That’s odd that MKL doesn’t give you a big improvement over OpenBLAS with the 7900X.
Testing Julia with OpenBLAS vs MKL with an i9 9940X…
OpenBLAS
julia> using LinearAlgebra
julia> BLAS.vendor()
:openblas64
julia> X = rand(10^4,10^4);
julia> BLAS.set_num_threads(14)
julia> @time inv(X);
4.893179 seconds (830.89 k allocations: 808.104 MiB, 0.36% gc time)
julia> @time inv(X);
4.756498 seconds (11 allocations: 767.899 MiB, 1.33% gc time)
julia> @time inv(X);
4.745121 seconds (11 allocations: 767.899 MiB, 1.14% gc time)
julia> @time foreach(inv, (X for _ ∈ 1:10));
46.807347 seconds (17.29 k allocations: 7.500 GiB, 0.04% gc time)
MKL
julia> using LinearAlgebra
julia> BLAS.vendor()
:mkl
julia> X = rand(10^4,10^4);
julia> BLAS.set_num_threads(14)
julia> @time inv(X);
3.024960 seconds (837.05 k allocations: 854.885 MiB, 0.14% gc time)
julia> @time inv(X);
2.763249 seconds (11 allocations: 814.286 MiB, 0.74% gc time)
julia> @time inv(X);
2.736513 seconds (11 allocations: 814.286 MiB, 1.77% gc time)
julia> @time foreach(inv, (X for _ ∈ 1:10));
27.015827 seconds (17.28 k allocations: 7.953 GiB, 0.20% gc time)
MKL was about 75% faster for matrix inversion.
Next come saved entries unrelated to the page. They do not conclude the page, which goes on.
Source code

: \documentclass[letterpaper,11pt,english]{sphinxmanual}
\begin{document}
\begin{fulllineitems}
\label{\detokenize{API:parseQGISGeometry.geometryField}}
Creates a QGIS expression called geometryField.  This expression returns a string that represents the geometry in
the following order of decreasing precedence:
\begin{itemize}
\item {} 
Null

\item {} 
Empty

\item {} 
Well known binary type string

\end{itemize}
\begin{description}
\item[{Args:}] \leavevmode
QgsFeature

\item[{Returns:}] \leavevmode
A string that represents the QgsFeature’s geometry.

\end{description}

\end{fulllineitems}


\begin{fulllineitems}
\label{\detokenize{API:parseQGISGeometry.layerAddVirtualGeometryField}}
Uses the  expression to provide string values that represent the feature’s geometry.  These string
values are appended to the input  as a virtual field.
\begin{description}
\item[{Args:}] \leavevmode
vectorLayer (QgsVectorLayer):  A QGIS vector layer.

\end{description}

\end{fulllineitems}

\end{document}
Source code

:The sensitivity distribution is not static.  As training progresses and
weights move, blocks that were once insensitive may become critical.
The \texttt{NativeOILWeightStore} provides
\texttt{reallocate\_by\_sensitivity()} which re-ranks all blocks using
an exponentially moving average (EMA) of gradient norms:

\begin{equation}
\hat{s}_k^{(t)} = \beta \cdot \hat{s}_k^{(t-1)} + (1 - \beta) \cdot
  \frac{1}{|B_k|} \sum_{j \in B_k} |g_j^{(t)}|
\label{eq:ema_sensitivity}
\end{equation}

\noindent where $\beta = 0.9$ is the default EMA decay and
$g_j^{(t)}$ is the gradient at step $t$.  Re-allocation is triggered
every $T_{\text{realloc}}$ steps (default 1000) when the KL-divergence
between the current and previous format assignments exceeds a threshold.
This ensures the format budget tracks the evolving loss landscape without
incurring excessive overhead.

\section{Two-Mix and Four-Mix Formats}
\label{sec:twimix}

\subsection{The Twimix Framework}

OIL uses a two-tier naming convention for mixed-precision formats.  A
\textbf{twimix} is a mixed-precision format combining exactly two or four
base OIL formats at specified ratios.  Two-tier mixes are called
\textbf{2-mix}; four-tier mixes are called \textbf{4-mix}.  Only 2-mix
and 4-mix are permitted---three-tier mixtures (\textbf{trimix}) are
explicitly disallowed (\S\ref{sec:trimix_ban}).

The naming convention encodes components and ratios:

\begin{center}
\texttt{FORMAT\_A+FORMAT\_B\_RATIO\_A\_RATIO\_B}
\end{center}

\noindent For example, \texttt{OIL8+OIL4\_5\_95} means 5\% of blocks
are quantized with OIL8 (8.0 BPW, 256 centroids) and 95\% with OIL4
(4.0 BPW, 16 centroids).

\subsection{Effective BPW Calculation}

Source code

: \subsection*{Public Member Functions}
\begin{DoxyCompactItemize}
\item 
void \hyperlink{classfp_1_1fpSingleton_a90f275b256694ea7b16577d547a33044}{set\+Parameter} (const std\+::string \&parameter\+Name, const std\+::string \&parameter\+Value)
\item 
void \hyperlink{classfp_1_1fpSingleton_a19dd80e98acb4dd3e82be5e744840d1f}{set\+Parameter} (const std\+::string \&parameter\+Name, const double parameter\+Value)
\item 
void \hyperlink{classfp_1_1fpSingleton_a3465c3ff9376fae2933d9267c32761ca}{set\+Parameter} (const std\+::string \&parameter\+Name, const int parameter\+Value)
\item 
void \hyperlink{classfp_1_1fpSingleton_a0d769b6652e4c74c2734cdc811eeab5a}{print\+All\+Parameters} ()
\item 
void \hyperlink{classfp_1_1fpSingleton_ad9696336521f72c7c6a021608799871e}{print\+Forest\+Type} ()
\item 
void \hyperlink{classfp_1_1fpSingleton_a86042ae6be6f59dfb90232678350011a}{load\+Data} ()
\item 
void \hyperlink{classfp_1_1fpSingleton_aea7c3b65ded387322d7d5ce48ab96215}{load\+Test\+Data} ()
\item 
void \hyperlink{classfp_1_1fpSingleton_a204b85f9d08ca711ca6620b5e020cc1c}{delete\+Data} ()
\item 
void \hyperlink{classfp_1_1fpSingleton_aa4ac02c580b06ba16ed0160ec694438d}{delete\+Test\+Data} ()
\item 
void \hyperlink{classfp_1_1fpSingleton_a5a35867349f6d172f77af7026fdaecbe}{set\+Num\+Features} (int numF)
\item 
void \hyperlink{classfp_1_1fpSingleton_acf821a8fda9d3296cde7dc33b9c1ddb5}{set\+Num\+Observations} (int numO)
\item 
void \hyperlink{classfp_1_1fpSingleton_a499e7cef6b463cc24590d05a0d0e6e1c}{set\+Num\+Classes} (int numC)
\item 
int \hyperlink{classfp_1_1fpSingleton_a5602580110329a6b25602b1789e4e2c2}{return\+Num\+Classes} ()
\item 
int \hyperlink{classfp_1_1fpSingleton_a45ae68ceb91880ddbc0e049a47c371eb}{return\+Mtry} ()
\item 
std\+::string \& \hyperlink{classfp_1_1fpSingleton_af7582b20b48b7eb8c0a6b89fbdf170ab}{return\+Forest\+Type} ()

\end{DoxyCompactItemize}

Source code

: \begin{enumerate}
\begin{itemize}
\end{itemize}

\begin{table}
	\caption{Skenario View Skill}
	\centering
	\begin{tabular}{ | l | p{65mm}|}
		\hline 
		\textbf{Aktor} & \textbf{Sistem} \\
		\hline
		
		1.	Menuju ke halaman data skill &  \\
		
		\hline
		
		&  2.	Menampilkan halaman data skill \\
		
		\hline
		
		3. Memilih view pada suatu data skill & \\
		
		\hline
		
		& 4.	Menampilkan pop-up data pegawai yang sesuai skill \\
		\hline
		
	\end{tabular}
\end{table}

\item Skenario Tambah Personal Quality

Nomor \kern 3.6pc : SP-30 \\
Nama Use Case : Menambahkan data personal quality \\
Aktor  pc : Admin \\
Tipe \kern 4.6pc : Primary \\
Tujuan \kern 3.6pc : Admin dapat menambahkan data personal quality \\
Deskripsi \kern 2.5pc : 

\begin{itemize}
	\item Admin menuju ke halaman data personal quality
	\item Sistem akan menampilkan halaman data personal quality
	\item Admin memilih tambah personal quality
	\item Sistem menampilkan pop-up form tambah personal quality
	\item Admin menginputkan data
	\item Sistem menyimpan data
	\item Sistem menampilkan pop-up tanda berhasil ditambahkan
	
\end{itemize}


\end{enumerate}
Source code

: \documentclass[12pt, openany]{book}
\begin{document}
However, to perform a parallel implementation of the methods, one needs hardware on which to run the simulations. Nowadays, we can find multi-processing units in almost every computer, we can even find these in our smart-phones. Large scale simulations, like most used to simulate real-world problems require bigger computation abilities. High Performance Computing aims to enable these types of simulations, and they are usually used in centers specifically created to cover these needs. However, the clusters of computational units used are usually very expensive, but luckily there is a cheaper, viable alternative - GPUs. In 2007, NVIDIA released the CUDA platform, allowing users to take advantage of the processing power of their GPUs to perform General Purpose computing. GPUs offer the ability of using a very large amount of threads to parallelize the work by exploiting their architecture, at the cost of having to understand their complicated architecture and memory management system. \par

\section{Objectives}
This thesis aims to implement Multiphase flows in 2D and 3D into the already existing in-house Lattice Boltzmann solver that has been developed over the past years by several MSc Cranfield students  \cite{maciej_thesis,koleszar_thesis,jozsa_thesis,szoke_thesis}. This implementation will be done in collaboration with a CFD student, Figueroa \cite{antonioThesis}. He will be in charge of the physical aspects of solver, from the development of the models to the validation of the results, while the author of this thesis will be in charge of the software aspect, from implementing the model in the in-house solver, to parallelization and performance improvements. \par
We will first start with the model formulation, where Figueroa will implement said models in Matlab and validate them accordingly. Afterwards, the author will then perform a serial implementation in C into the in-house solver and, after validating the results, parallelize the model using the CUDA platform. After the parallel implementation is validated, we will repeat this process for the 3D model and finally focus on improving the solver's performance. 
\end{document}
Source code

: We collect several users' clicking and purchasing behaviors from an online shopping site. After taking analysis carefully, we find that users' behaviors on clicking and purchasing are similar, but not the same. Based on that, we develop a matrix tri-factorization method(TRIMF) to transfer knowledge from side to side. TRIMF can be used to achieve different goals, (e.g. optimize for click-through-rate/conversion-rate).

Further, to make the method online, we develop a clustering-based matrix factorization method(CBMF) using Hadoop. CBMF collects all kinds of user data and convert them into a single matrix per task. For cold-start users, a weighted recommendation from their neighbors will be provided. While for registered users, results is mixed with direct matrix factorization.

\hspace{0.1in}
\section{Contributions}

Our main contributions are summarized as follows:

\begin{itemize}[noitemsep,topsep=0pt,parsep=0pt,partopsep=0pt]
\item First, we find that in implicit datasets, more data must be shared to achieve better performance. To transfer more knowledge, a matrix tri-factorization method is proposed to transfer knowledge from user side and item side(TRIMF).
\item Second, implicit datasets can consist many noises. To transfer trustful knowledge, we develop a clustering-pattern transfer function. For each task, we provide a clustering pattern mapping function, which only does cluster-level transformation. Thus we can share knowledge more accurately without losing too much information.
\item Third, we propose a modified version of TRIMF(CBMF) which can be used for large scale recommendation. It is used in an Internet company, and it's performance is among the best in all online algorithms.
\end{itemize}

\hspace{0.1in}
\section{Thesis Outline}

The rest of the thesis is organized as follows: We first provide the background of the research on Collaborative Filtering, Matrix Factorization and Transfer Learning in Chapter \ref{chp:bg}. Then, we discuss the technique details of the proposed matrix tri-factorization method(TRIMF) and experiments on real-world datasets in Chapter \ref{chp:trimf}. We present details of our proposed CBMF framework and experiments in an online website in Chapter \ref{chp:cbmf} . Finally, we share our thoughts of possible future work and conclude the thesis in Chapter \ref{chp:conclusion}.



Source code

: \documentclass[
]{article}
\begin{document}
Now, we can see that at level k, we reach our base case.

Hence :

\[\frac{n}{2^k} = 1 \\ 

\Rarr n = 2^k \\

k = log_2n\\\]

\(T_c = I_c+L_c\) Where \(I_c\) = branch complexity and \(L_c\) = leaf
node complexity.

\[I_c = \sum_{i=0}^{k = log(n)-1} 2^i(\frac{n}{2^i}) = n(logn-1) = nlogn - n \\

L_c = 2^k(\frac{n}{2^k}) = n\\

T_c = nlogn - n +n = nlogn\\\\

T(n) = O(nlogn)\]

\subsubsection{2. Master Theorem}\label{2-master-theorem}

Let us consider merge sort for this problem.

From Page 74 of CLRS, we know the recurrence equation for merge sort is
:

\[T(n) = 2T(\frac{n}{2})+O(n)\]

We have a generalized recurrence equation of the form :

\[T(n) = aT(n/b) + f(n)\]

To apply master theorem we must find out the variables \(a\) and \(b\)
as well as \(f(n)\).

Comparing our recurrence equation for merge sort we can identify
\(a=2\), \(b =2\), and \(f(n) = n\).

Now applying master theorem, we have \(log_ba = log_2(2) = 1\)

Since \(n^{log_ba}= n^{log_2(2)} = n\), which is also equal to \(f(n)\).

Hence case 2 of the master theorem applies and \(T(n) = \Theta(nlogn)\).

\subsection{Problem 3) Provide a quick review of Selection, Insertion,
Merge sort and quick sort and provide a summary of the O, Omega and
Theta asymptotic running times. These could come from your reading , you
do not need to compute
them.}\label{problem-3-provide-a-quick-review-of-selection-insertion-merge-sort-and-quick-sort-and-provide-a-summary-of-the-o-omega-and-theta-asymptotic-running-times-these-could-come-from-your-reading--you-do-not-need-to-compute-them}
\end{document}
Similarly, for complex matrix multiplication benchmarks (see here to see all the code needed to reproduce this), I get a similar pattern:
OpenBLAS
julia> for N in 2 .^(1:10)
A = randn(N,N) + im*randn(N,N)
B = randn(N,N) + im*randn(N,N)
C = randn(N,N) + im*randn(N,N)
println(N)
@btime gemm!('N', 'N', one(ComplexF64), $A, $B, zero(ComplexF64), $C)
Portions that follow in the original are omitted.